Records drawn from a dataset

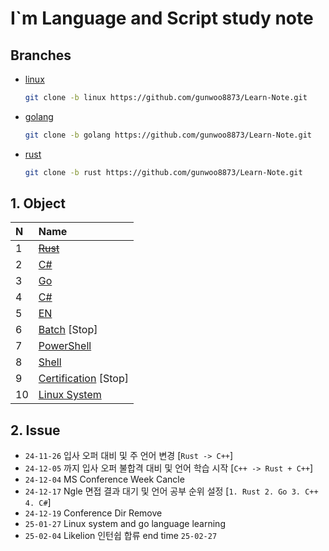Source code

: # I`m Language and Script study note

## Branches
- [linux](https://github.com/gunwoo8873/Learn-Note/tree/linux)
  ```bash
  git clone -b linux https://github.com/gunwoo8873/Learn-Note.git
  ```
- [golang](https://github.com/gunwoo8873/Learn-Note/tree/golang)
  ```bash
  git clone -b golang https://github.com/gunwoo8873/Learn-Note.git
  ```
- [rust](https://github.com/gunwoo8873/Learn-Note/tree/rust)
  ```bash
  git clone -b rust https://github.com/gunwoo8873/Learn-Note.git
  ```

## 1. Object
| N    | Name                                     |
| :--- | :--------------------------------------- |
| 1    | [~~Rust~~](./Rust/)                      |
| 2    | [C#](./CS/)                              |
| 3    | [Go](./Go/)                              |
| 4    | [C#](./C#/)                              |
| 5    | [EN](./English.md)                       |
| 6    | [Batch](./Batch/) [Stop]                 |
| 7    | [PowerShell](./PowerShell/)              |
| 8    | [Shell](./Shell/)                        |
| 9    | [Certification](./Certification/) [Stop] |
| 10   | [Linux System](./Linux/)                 |

## 2. Issue
* `24-11-26` 입사 오퍼 대비 및 주 언어 변경 [`Rust -> C++`]
* `24-12-05` 까지 입사 오퍼 불합격 대비 및 언어 학습 시작 [`C++ -> Rust + C++`]
* `24-12-04` MS Conference Week Cancle
* `24-12-17` Ngle 면접 결과 대기 및 언어 공부 순위 설정 [`1. Rust 2. Go 3. C++ 4. C#`]
* `24-12-19` Conference Dir Remove
* `25-01-27` Linux system and go language learning
* `25-02-04` Likelion 인턴쉽 합류 end time `25-02-27`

> _TASK DETAILS_: Would you copy every entry exactly as it stands, leaving out the pictures?

> _WRITTEN ANSWER_:
Source code

: # I`m Language and Script study note

## Branches
- [linux](https://github.com/gunwoo8873/Learn-Note/tree/linux)
  ```bash
  git clone -b linux https://github.com/gunwoo8873/Learn-Note.git
  ```
- [golang](https://github.com/gunwoo8873/Learn-Note/tree/golang)
  ```bash
  git clone -b golang https://github.com/gunwoo8873/Learn-Note.git
  ```
- [rust](https://github.com/gunwoo8873/Learn-Note/tree/rust)
  ```bash
  git clone -b rust https://github.com/gunwoo8873/Learn-Note.git
  ```

## 1. Object
| N    | Name                                     |
| :--- | :--------------------------------------- |
| 1    | [~~Rust~~](./Rust/)                      |
| 2    | [C#](./CS/)                              |
| 3    | [Go](./Go/)                              |
| 4    | [C#](./C#/)                              |
| 5    | [EN](./English.md)                       |
| 6    | [Batch](./Batch/) [Stop]                 |
| 7    | [PowerShell](./PowerShell/)              |
| 8    | [Shell](./Shell/)                        |
| 9    | [Certification](./Certification/) [Stop] |
| 10   | [Linux System](./Linux/)                 |

## 2. Issue
* `24-11-26` 입사 오퍼 대비 및 주 언어 변경 [`Rust -> C++`]
* `24-12-05` 까지 입사 오퍼 불합격 대비 및 언어 학습 시작 [`C++ -> Rust + C++`]
* `24-12-04` MS Conference Week Cancle
* `24-12-17` Ngle 면접 결과 대기 및 언어 공부 순위 설정 [`1. Rust 2. Go 3. C++ 4. C#`]
* `24-12-19` Conference Dir Remove
* `25-01-27` Linux system and go language learning
* `25-02-04` Likelion 인턴쉽 합류 end time `25-02-27`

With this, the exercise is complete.